[Stored data]
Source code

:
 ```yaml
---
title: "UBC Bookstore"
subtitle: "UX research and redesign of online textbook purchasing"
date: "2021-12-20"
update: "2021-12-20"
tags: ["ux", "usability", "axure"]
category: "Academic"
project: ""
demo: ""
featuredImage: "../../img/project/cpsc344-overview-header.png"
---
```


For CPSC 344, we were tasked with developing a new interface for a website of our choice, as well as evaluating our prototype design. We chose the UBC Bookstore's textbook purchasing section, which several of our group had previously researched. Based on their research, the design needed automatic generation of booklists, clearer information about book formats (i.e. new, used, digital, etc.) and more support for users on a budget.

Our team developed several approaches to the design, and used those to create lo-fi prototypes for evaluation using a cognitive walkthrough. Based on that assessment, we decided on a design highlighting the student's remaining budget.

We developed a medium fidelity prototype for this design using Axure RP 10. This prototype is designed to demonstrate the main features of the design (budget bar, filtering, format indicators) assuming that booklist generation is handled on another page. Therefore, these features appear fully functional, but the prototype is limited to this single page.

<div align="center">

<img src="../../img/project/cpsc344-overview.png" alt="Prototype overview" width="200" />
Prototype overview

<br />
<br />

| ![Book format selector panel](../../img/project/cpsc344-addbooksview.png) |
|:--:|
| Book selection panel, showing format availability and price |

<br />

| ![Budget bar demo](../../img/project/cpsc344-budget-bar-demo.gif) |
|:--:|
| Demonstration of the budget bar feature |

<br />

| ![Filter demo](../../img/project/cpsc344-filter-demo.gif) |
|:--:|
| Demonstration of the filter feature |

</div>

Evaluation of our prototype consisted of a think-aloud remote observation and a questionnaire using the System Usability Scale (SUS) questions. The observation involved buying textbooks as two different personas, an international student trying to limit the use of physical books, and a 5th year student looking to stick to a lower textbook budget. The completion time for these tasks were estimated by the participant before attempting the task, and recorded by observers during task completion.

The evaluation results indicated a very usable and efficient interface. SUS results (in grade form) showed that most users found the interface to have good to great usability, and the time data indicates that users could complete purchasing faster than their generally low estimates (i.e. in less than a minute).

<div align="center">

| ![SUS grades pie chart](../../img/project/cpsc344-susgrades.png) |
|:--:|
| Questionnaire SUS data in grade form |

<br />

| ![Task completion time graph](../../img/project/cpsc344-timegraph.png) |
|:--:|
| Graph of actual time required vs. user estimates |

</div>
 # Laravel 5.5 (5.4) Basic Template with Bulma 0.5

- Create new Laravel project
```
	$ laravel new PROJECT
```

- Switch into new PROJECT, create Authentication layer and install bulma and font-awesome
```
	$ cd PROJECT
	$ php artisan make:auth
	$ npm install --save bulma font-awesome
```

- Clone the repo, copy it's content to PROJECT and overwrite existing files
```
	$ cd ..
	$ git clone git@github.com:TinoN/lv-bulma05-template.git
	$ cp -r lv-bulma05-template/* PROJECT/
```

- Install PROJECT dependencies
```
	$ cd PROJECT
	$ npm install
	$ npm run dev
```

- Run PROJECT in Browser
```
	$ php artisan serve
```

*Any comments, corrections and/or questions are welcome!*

→ WHAT YOU NEED TO DO: All entries shown above should be duplicated without a single difference.

→ FINAL ANSWER:
Source code

:
 ```yaml
---
title: "UBC Bookstore"
subtitle: "UX research and redesign of online textbook purchasing"
date: "2021-12-20"
update: "2021-12-20"
tags: ["ux", "usability", "axure"]
category: "Academic"
project: ""
demo: ""
featuredImage: "../../img/project/cpsc344-overview-header.png"
---
```


For CPSC 344, we were tasked with developing a new interface for a website of our choice, as well as evaluating our prototype design. We chose the UBC Bookstore's textbook purchasing section, which several of our group had previously researched. Based on their research, the design needed automatic generation of booklists, clearer information about book formats (i.e. new, used, digital, etc.) and more support for users on a budget.

Our team developed several approaches to the design, and used those to create lo-fi prototypes for evaluation using a cognitive walkthrough. Based on that assessment, we decided on a design highlighting the student's remaining budget.

We developed a medium fidelity prototype for this design using Axure RP 10. This prototype is designed to demonstrate the main features of the design (budget bar, filtering, format indicators) assuming that booklist generation is handled on another page. Therefore, these features appear fully functional, but the prototype is limited to this single page.

<div align="center">

<img src="../../img/project/cpsc344-overview.png" alt="Prototype overview" width="200" />
Prototype overview

<br />
<br />

| ![Book format selector panel](../../img/project/cpsc344-addbooksview.png) |
|:--:|
| Book selection panel, showing format availability and price |

<br />

| ![Budget bar demo](../../img/project/cpsc344-budget-bar-demo.gif) |
|:--:|
| Demonstration of the budget bar feature |

<br />

| ![Filter demo](../../img/project/cpsc344-filter-demo.gif) |
|:--:|
| Demonstration of the filter feature |

</div>

Evaluation of our prototype consisted of a think-aloud remote observation and a questionnaire using the System Usability Scale (SUS) questions. The observation involved buying textbooks as two different personas, an international student trying to limit the use of physical books, and a 5th year student looking to stick to a lower textbook budget. The completion time for these tasks were estimated by the participant before attempting the task, and recorded by observers during task completion.

The evaluation results indicated a very usable and efficient interface. SUS results (in grade form) showed that most users found the interface to have good to great usability, and the time data indicates that users could complete purchasing faster than their generally low estimates (i.e. in less than a minute).

<div align="center">

| ![SUS grades pie chart](../../img/project/cpsc344-susgrades.png) |
|:--:|
| Questionnaire SUS data in grade form |

<br />

| ![Task completion time graph](../../img/project/cpsc344-timegraph.png) |
|:--:|
| Graph of actual time required vs. user estimates |

</div>
 # Laravel 5.5 (5.4) Basic Template with Bulma 0.5

- Create new Laravel project
```
	$ laravel new PROJECT
```

- Switch into new PROJECT, create Authentication layer and install bulma and font-awesome
```
	$ cd PROJECT
	$ php artisan make:auth
	$ npm install --save bulma font-awesome
```

- Clone the repo, copy it's content to PROJECT and overwrite existing files
```
	$ cd ..
	$ git clone git@github.com:TinoN/lv-bulma05-template.git
	$ cp -r lv-bulma05-template/* PROJECT/
```

- Install PROJECT dependencies
```
	$ cd PROJECT
	$ npm install
	$ npm run dev
```

- Run PROJECT in Browser
```
	$ php artisan serve
```

*Any comments, corrections and/or questions are welcome!*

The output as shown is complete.